Im Fokus des Angebotes „Darf ich bitten? Tanztee in der AWO Residenz Sehnde“ stehen Potenziale zur Gesundheitsförderung bei Bewohnerinnen und Bewohnern stationärer Pflegeeinrichtungen. Die regelmäßig stattfindende Tanzveranstaltung ergänzt dabei die bestehenden Bewegungsangebote und fügt sich unter Begeisterung der älteren Teilnehmenden in das Konzept der Pflegeeinrichtung ein. 

Das Interview führten wir mit Frau Elke Rybicki (stellv. Leitung Begleitender Dienst)
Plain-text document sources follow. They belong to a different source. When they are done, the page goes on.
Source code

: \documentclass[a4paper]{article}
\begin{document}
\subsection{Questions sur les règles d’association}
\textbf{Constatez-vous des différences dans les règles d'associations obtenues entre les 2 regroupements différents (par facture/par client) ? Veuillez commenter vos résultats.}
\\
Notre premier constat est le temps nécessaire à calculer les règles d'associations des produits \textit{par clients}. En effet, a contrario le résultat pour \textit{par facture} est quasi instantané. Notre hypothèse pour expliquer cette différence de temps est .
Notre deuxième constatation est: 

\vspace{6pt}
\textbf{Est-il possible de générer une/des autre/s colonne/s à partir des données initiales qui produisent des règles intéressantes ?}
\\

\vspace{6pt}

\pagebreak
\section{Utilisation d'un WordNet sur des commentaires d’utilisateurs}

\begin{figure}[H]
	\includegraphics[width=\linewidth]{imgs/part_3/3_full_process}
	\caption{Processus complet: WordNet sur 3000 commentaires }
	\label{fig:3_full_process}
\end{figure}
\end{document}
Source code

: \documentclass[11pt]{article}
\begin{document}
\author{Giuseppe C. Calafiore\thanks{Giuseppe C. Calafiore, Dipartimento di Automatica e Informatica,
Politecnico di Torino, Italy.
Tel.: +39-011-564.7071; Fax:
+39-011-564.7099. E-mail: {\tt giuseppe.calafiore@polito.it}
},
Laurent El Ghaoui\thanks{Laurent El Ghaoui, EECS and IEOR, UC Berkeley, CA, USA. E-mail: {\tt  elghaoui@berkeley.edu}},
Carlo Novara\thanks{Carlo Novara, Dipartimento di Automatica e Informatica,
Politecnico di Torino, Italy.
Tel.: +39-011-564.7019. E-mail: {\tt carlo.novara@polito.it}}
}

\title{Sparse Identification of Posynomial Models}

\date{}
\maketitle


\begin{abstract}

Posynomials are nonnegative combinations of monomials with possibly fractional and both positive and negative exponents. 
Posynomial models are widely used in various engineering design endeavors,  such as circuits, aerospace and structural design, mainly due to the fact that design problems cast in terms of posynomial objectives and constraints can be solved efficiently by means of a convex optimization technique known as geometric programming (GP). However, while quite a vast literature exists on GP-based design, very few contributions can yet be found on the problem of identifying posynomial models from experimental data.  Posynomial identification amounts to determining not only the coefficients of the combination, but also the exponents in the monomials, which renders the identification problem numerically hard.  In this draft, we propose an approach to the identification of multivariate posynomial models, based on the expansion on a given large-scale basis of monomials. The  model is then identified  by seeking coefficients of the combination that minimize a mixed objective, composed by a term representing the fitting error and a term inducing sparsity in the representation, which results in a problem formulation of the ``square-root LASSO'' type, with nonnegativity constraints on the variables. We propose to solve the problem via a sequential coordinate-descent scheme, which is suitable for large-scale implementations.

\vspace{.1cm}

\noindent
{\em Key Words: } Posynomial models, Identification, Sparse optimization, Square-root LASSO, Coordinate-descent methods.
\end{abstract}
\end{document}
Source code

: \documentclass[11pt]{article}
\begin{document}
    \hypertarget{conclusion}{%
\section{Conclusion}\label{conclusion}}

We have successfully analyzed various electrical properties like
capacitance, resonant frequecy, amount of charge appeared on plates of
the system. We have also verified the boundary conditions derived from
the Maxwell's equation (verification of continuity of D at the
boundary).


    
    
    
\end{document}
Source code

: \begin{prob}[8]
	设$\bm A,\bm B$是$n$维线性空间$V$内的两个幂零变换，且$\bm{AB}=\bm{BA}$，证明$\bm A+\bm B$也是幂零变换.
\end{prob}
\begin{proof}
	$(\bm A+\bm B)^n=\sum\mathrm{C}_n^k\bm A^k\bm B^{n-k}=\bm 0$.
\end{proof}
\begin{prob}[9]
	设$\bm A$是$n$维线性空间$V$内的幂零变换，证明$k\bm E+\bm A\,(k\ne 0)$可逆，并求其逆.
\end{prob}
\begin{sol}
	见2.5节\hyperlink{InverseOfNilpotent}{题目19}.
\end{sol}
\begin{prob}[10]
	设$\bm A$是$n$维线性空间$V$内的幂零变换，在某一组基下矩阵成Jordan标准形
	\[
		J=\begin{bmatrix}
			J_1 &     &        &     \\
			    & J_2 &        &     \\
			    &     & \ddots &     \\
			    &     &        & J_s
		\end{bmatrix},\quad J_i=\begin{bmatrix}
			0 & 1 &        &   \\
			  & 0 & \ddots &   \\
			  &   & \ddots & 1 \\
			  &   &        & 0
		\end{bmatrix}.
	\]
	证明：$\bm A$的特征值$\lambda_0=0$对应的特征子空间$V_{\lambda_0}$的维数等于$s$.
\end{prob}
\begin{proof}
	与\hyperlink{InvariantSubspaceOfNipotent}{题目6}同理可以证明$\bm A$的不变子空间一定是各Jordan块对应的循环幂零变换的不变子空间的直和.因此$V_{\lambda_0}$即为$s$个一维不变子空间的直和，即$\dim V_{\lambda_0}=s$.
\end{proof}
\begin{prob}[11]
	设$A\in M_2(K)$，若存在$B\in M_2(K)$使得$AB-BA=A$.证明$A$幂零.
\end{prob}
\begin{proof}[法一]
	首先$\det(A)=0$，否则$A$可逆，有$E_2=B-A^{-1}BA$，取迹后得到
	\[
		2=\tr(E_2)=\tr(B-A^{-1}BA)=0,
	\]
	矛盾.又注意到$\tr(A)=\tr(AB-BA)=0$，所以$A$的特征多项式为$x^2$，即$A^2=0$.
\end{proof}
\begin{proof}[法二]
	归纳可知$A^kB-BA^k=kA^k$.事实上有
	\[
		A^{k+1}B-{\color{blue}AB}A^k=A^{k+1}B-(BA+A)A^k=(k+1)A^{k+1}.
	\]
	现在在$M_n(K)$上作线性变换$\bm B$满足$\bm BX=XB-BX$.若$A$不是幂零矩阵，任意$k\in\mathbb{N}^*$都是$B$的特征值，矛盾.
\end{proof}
1. Wie kam es zu der Idee des „Tanztee´s“ in Ihrem Haus?

Die Idee entstand im Rahmen des Projektes „Gesundheitsförderung für Bewohnerinnen und Bewohner stationärer Pflegeeinrichtungen“, welches von der Landesvereinigung für Gesundheit und Akademie für Sozialmedizin Niedersachsen e. V. (LVG&AFS) in Kooperation mit dem pro familia Landesverband Niedersachsen e. V. umgesetzt wird. Hierbei geht es darum, in fünf Modelleinrichtungen in Hannover und dem Landkreis Hildesheim gesundheitsförderliche Strukturen und Maßnahmen (z. B. zu den Themen körperliche Aktivität, Ernährung, Sexualität) auf- und auszubauen und dabei alle Beteiligten, wie Bewohnende, Angehörige, Leitungs-, Pflege- und Betreuungskräfte, aktiv einzubeziehen.
Die AWO Residenz Sehnde ist eine der fünf Modelleinrichtungen und erhält im Rahmen der Gesamtförderung durch die BARMER in Niedersachsen und Bremen finanzielle Unterstützung. Wir fanden das Projekt sehr spannend und nutzten gerne die zusätzlichen Gelder.
Hauptziel des Projektes ist es, die Gesundheit und das Wohlbefinden der älteren, bei uns lebenden Menschen zu verbessern. Da es schon sehr viele verschiedene Angebote im Haus gibt, wurde das Projekt „Tanztee“ priorisiert, und dann tatsächlich auch umgesetzt.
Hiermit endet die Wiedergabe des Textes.